TAR Campania (SA) Sez.II n. 352 del 9 marzo 2020
Urbanistica.Realizzazione soppalco
 
La costruzione di un soppalco rientra nell'ambito degli interventi edilizi minori, per i quali non è richiesto il permesso di costruire, allorquando sia insuscettibile di incrementare la superficie dell'immobile, ossia allorquando lo spazio realizzato col soppalco consista in un vano chiuso, senza finestre o luci, di altezza interna modesta, tale da renderlo assolutamente non fruibile al soggiorno delle persone


Pubblicato il 09/03/2020

N. 00352/2020 REG.PROV.COLL.

N. 01843/2018 REG.RIC.

REPUBBLICA ITALIANA

IN NOME DEL POPOLO ITALIANO

Il Tribunale Amministrativo Regionale della Campania

sezione staccata di Salerno (Sezione Seconda)
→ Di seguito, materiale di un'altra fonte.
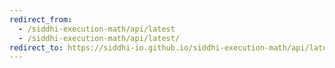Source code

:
 ```yaml
---
redirect_from:
  - /siddhi-execution-math/api/latest
  - /siddhi-execution-math/api/latest/
redirect_to: https://siddhi-io.github.io/siddhi-execution-math/api/latest/
---
```

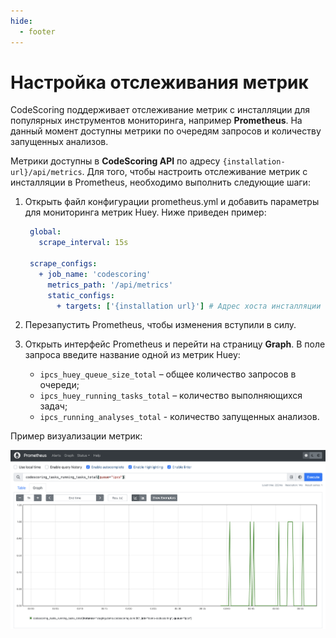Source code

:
 ```yaml
---
hide:
  - footer
---
```

# Настройка отслеживания метрик

CodeScoring поддерживает отслеживание метрик с инсталляции для популярных инструментов мониторинга, например **Prometheus**. На данный момент доступны метрики по очередям запросов и количеству запущенных анализов.

Метрики доступны в **CodeScoring API** по адресу `{installation-url}/api/metrics`. Для того, чтобы настроить отслеживание метрик с инсталляции в Prometheus, необходимо выполнить следующие шаги:

1. Открыть файл конфигурации prometheus.yml и добавить параметры для мониторинга метрик Huey. Ниже приведен пример:

    ```yaml
     global:
       scrape_interval: 15s
  
     scrape_configs:
       + job_name: 'codescoring'
         metrics_path: '/api/metrics'
         static_configs:
           + targets: ['{installation url}'] # Адрес хоста инсталляции
    ```

2. Перезапустить Prometheus, чтобы изменения вступили в силу.

3. Открыть интерфейс Prometheus и перейти на страницу **Graph**. В поле запроса введите название одной из метрик Huey:

    - `ipcs_huey_queue_size_total` – общее количество запросов в очереди;
    - `ipcs_huey_running_tasks_total` – количество выполняющихся задач;
    - `ipcs_running_analyses_total` - количество запущенных анализов.

Пример визуализации метрик:

![Prometheus metrics](/assets/img/prometheus_metrics.png)
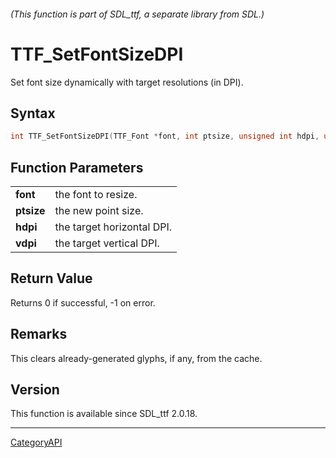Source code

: ###### (This function is part of SDL_ttf, a separate library from SDL.)
# TTF_SetFontSizeDPI

Set font size dynamically with target resolutions (in DPI).

## Syntax

```c
int TTF_SetFontSizeDPI(TTF_Font *font, int ptsize, unsigned int hdpi, unsigned int vdpi);

```

## Function Parameters

|                |                            |
| -------------- | -------------------------- |
| **font**       | the font to resize.        |
| **ptsize**     | the new point size.        |
| **hdpi**       | the target horizontal DPI. |
| **vdpi**       | the target vertical DPI.   |

## Return Value

Returns 0 if successful, -1 on error.

## Remarks

This clears already-generated glyphs, if any, from the cache.

## Version

This function is available since SDL_ttf 2.0.18.

----
[CategoryAPI](CategoryAPI)

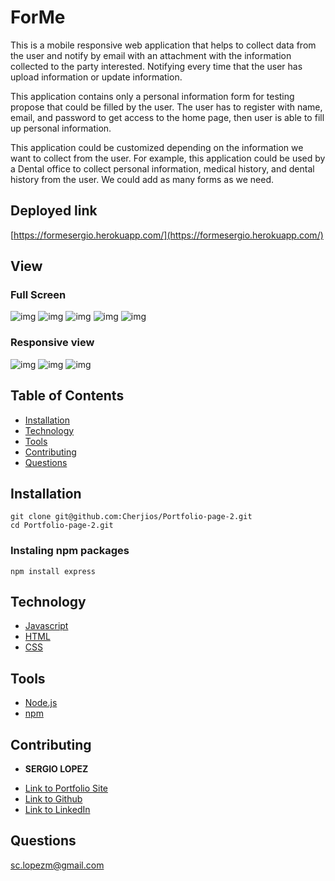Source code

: # ForMe
This is a mobile responsive web application that helps to collect data from the user and notify by email with an attachment with the information collected to the party interested. Notifying every time that the user has upload information or update information.

This application contains only a personal information form for testing propose that could be filled by the user. The user has to register with name, email, and password to get access to the home page, then user is able to fill up personal information.  

This application could be customized depending on the information we want to collect from the user. For example, this application could be used by a Dental office to collect personal information, medical history, and dental history from the user. We could add as many forms as we need.

## Deployed link
[https://formesergio.herokuapp.com/](https://formesergio.herokuapp.com/)

## View

### Full Screen
![img](./public/img/1.png)
![img](./public/img/2.png)
![img](./public/img/5.png)
![img](./public/img/4.png)
![img](./public/img/3.png)


### Responsive view
![img](./public/img/8.png)
![img](./public/img/7.png)
![img](./public/img/6.png)

## Table of Contents
- [Installation](#Installation)
- [Technology](#Technology)
- [Tools](#Tools)
- [Contributing](#Contributing)
- [Questions](#Questions)

## Installation
```
git clone git@github.com:Cherjios/Portfolio-page-2.git
cd Portfolio-page-2.git
```
### Instaling npm packages 
```
npm install express
```

## Technology
* [Javascript](https://developer.mozilla.org/en-US/docs/Web/)
* [HTML](https://developer.mozilla.org/en-US/docs/Web/HTML)
* [CSS](https://developer.mozilla.org/en-US/docs/Web/CSS)

## Tools
* [Node.js](https://nodejs.org/en/)
* [npm](https://www.npmjs.com/)

## Contributing
* **SERGIO LOPEZ** 

- [Link to Portfolio Site](https://cherjios.github.io/Responsive-Portfolio/)
- [Link to Github](https://github.com/cherjios)
- [Link to LinkedIn](https://www.linkedin.com/in/sergio-lopez-81790579)

## Questions
 sc.lopezm@gmail.com

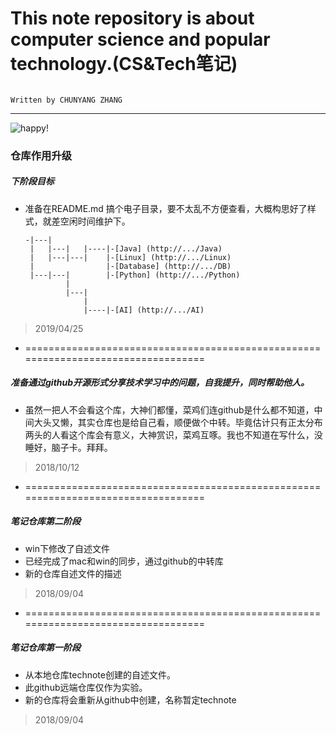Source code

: 
# This note repository is about computer science and popular technology.(CS&Tech笔记)

                                                                                  Written by CHUNYANG ZHANG
---
![happy!]([https://github.com/zhangshity/technote/blob/master/Resources/giphy.gif)

### 仓库作用升级

##### 下阶段目标
* 准备在README.md 搞个电子目录，要不太乱不方便查看，大概构思好了样式，就差空闲时间维护下。
   ```
   -|---|
    |   |---|   |----|-[Java] (http://.../Java)
    |   |---|---|    |-[Linux] (http://.../Linux)
    |                |-[Database] (http://.../DB)
    |---|---|        |-[Python] (http://.../Python)
            |
            |---|
                |
                |----|-[AI] (http://.../AI)
   ```

> 2019/04/25
* ==================================================================================
##### 准备通过github开源形式分享技术学习中的问题，自我提升，同时帮助他人。
* 虽然一把人不会看这个库，大神们都懂，菜鸡们连github是什么都不知道，中间大头又懒，其实仓库也是给自己看，顺便做个中转。毕竟估计只有正太分布两头的人看这个库会有意义，大神赏识，菜鸡互啄。我也不知道在写什么，没睡好，脑子卡。拜拜。
> 2018/10/12

* ==================================================================================
##### 笔记仓库第二阶段
* win下修改了自述文件
* 已经完成了mac和win的同步，通过github的中转库
* 新的仓库自述文件的描述
> 2018/09/04
* ==================================================================================
##### 笔记仓库第一阶段
* 从本地仓库technote创建的自述文件。
* 此github远端仓库仅作为实验。
* 新的仓库将会重新从github中创建，名称暂定technote
>2018/09/04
ha pronunciato la presente

SENTENZA

sul ricorso numero di registro generale 1843 del 2018, proposto da
Emma Cuomo, rappresentata e difesa dagli avvocati Simona Corradino, Francesco Lanocita, con domicilio digitale come da PEC da Registri di Giustizia;

contro

Comune di Atrani, non costituito in giudizio;

per l'annullamento

dell'ordinanza di demolizione n. 7 del 21/09/2018.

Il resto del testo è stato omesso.